BEGIN Input material

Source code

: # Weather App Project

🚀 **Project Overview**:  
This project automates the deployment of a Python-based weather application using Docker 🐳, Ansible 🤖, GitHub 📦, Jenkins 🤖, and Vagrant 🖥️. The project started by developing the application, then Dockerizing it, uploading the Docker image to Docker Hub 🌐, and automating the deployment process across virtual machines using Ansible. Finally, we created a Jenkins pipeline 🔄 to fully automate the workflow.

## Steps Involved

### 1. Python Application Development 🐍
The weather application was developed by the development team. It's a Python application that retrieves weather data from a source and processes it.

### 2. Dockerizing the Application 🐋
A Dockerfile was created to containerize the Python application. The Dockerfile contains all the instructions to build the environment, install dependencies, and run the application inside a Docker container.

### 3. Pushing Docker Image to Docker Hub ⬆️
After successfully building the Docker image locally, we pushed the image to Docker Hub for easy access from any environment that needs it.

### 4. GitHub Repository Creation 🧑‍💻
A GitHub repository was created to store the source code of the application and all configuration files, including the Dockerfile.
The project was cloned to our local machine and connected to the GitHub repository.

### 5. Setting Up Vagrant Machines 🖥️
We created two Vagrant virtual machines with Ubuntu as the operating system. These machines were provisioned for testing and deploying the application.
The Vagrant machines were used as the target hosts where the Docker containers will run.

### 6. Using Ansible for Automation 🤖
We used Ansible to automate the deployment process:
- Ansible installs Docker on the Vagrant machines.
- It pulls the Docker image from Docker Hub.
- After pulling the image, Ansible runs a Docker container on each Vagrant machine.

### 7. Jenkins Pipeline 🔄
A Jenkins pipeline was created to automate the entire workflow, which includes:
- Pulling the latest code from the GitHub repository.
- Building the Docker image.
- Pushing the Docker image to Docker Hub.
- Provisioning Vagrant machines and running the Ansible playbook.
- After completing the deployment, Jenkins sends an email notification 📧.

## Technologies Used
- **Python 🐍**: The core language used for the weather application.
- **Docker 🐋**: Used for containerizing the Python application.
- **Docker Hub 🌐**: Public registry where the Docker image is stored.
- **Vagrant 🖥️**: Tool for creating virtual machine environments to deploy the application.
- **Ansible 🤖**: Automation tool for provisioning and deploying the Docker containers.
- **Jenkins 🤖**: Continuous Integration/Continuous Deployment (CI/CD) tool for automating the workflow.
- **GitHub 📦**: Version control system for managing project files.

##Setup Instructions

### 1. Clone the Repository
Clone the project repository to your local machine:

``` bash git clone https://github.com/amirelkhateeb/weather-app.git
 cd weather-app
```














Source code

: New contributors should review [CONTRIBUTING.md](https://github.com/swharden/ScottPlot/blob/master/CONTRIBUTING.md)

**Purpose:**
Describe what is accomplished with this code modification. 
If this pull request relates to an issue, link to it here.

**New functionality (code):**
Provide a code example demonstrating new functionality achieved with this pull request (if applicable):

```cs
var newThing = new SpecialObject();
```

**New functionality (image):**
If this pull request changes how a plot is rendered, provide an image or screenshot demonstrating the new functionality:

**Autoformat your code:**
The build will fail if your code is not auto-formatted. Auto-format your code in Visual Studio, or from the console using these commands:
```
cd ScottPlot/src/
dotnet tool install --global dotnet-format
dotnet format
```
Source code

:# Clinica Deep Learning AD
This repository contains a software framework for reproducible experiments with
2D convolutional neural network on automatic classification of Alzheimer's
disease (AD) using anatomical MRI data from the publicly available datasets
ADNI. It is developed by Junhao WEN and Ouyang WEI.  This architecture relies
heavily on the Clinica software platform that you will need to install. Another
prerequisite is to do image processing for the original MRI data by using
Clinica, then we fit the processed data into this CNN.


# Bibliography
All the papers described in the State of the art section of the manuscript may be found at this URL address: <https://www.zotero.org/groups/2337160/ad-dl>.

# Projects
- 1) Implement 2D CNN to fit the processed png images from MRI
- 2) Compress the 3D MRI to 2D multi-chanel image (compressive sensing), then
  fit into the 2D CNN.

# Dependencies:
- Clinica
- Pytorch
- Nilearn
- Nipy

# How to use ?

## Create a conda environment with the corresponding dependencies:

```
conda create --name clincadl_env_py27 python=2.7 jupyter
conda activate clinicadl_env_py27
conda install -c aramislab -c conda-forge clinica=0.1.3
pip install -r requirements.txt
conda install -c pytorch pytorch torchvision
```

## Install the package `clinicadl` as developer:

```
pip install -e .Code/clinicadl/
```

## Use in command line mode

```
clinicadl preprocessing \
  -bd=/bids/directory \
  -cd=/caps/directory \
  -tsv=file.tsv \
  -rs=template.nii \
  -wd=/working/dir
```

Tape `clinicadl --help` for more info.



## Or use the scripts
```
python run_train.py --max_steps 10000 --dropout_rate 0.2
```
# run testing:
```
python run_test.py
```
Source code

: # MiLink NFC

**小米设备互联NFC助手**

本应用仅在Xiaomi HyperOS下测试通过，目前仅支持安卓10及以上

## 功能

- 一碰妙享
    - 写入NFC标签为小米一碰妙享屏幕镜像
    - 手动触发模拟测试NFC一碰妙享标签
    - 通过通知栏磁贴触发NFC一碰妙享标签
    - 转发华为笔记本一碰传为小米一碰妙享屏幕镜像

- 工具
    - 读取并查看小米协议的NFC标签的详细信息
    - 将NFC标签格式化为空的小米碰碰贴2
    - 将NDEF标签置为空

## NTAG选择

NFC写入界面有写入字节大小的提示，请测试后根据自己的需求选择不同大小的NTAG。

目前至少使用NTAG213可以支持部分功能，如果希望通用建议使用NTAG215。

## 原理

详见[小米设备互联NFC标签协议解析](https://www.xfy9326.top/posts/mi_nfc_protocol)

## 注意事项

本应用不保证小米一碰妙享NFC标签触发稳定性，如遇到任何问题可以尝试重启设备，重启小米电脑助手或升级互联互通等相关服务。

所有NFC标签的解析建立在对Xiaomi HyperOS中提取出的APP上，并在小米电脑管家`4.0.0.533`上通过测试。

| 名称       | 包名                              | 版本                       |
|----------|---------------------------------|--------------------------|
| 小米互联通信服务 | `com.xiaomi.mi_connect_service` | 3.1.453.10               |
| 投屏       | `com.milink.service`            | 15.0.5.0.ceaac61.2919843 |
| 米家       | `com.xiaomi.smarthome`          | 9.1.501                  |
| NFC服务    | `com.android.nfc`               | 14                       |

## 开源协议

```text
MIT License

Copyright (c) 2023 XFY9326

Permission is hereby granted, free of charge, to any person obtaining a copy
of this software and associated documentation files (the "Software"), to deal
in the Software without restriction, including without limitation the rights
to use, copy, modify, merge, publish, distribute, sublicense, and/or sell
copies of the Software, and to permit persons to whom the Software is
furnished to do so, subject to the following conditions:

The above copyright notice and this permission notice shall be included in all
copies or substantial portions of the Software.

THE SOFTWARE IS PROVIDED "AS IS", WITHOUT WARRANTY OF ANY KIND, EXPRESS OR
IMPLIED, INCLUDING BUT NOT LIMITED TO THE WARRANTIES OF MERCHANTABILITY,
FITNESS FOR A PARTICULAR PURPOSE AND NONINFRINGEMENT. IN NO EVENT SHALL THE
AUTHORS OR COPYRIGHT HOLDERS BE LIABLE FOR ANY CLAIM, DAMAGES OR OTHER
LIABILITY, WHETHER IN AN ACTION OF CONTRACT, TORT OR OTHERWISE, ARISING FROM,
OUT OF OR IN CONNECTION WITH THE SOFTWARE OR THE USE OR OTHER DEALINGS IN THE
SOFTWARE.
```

END Input material

**Exercise description**
All lines in the entries above that include "will" should be found and copied.

**Task response**
The Vagrant machines were used as the target hosts where the Docker containers will run.
The build will fail if your code is not auto-formatted. Auto-format your code in Visual Studio, or from the console using these commands:
heavily on the Clinica software platform that you will need to install. Another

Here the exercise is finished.